Bu yıl ikincisi düzenlenen İstanbul Coffee Festival, tüm ihtişamıyla yıllara meydan okuyan Haydarpaşa Garı’nda 22-25 Ekim 2015 tarihleri arasında gerçekleşecek.
Dört gün boyunca sürecek kafein bayramı, bu “her zaman genç” mekanda tarihi dokuyu kahve kokusu eşliğinde yaşamak, hissetmek, yepyeni tatlar tatmak ve kahveye dair bilmediklerimizi öğrenmek için kaçırılmayacak bir deneyim sunuyor.
Festival İçeriği :
- Dünyanın farklı bölgelerinden gelen kahveleri tatmak, keşfetmek
- Yerli-yabancı profesyonel baristaların hazırladığı kahveleri tatmak, showlarını izlemek
- Butik kahve dükkanlarının lezzetlerini tatmak
- LAB.lere katılıp sektörün duayenlerinden kahve ile ilgili bilgi almak
- Cupping, tasting, kavurma gibi atölye çalışmalarına katılmak
- Sektör uzman ve yönlendiricileri ile bir araya gelmek
- Evde kaliteli kahve yapımını öğrenmek ve gerekli aletleri satın alabilmek
- SCAE Türkiye Kahve Şampiyonası’nı izlemek
- İmza yiyecek ve içeceklerin tadına varmak
- Alışveriş yapmak
- Müziğin keyfini çıkartmak
- Özel sergiyi ziyaret etmek
- İnteraktif ve eğlenceli festival deneyimi yaşamak
- Muhteşem Haydarpaşa Garı’nda kahve keyfini yaşamak.
Mekan:
HAYDARPAŞA GARI
İstanbul’un Anadolu’ya ve Orta Doğu’ya açılan ilk kapısı (garı) olan Haydarpaşa gar binası inşaatına devrin Osmanlı padişahı II. Abdülhamit (1842-1918) döneminde 30 Mayıs 1906 tarihinde tamamlanarak hizmete girmiştir. Binanın bulunduğu sahaya Selimiye Kışlası’nın yapımında büyük emeği geçen padişah III.Selim’in paşalarından Haydar Paşa’nın adı verilmiş ve bundan sonra bu yere yapılan binada bu adla anılagelmiştir.
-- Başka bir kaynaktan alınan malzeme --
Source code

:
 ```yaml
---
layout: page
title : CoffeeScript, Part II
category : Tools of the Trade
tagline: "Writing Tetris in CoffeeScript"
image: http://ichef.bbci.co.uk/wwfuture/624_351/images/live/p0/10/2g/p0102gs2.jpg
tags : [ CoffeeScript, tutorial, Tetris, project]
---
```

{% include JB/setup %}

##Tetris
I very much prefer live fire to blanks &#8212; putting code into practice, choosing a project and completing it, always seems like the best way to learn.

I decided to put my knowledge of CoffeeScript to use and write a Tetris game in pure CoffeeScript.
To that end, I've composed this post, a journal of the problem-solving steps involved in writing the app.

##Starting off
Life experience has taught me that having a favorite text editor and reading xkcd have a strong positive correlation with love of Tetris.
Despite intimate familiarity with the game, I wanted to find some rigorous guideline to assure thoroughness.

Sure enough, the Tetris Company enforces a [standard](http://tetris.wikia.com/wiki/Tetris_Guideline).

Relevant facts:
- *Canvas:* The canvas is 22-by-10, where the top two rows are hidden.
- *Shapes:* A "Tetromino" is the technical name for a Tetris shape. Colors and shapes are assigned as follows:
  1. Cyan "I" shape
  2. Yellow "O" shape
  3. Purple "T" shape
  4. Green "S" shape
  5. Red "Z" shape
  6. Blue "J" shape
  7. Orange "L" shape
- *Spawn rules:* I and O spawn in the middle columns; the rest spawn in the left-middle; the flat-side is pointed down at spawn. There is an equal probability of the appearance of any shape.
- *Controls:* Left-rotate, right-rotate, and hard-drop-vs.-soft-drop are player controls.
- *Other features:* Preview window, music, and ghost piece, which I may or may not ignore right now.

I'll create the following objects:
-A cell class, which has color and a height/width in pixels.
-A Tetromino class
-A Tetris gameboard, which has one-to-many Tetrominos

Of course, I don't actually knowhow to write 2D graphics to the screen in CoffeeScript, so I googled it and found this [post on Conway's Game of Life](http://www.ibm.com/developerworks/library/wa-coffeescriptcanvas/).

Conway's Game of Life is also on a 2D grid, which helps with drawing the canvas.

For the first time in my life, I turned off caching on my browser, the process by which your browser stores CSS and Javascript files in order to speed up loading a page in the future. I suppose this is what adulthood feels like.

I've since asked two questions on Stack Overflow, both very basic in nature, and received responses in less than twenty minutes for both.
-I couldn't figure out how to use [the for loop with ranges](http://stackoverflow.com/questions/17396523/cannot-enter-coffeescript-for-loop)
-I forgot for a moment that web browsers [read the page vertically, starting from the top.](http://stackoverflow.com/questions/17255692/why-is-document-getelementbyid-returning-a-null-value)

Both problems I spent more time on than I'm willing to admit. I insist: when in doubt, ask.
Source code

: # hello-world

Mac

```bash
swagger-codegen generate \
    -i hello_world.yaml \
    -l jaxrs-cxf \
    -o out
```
Gar binasının plan ve projesini Otto Ritter ve Helmuth Cuno adlı iki Alman mimar, yapım işlerini Ph. Holzmann inşaat firması gerçekleştirdi. Her biri 21 m uzunluğundaki 1100 ahşap kazık üzerine oturtulan gar binasının mimarisi, Prusya yeni-rönesans üslubunda gerçekleştirildi. İki kolu farklı uzunlukta olan “U” planıyla inşa edilen binanın iç avlusu kuzeye, deniz cephesi ise güneye bakacak şekilde konumlandırıldı. Binanın temelinde Hereke’den getirtilen pembe granit, dış yüzünde ise Lefke’den getirtilen kolay işlenebilir, sert hava koşullarına dayanıklı taşlar kullanıldı. Ahşap çatısı, Alman mimarisinde sık kullanılan dik çatı seklinde tasarlandı. Çatı hizasındaki saat, Alman Demiryollarının simgesi olan kartal kanadı ile süslendi. Daha sonra bu motif, Türk demiryollarının simgesi olarak kabul edildi. Haydarpaşa Garı’nın iç süslemeleri ve vitrayları da, yine bir Alman sanatçı olan Linneman tarafından yapıldı.
Toplumsal hafızamızda Haydarpaşa Garı, İstanbul kentine, bir yandan Türkiye’nin Batısına ulaşma noktası bir yandan da Türkiye’nin Anadolu topraklarındaki başkenti ile Doğu kentlerine gidiş noktası olarak simgesel bir yere sahiptir. Haydarpaşa Garı hizmete açıldığı tarihten kapandığı tarihe kadar İstanbul’dan Anadolu’ya, Anadolu’dan İstanbul’a sayısız yolcu, cepheye taşınan askerler, silahlar, mektuplar, göçlere şahitlik yapmış bir dünya mirası bir bina olarak halen İstanbul’un boynunda nadide bir mücevher gibi durmaktadır. Görkemli bir görünüme ve orijinal bir atmosfere sahip olan Haydarpaşa Garı, filmlerde ve edebiyatta ayrılık ve kavuşma sahnelerinin, umut ve özlemlerin değişmez dekoru olmuştur.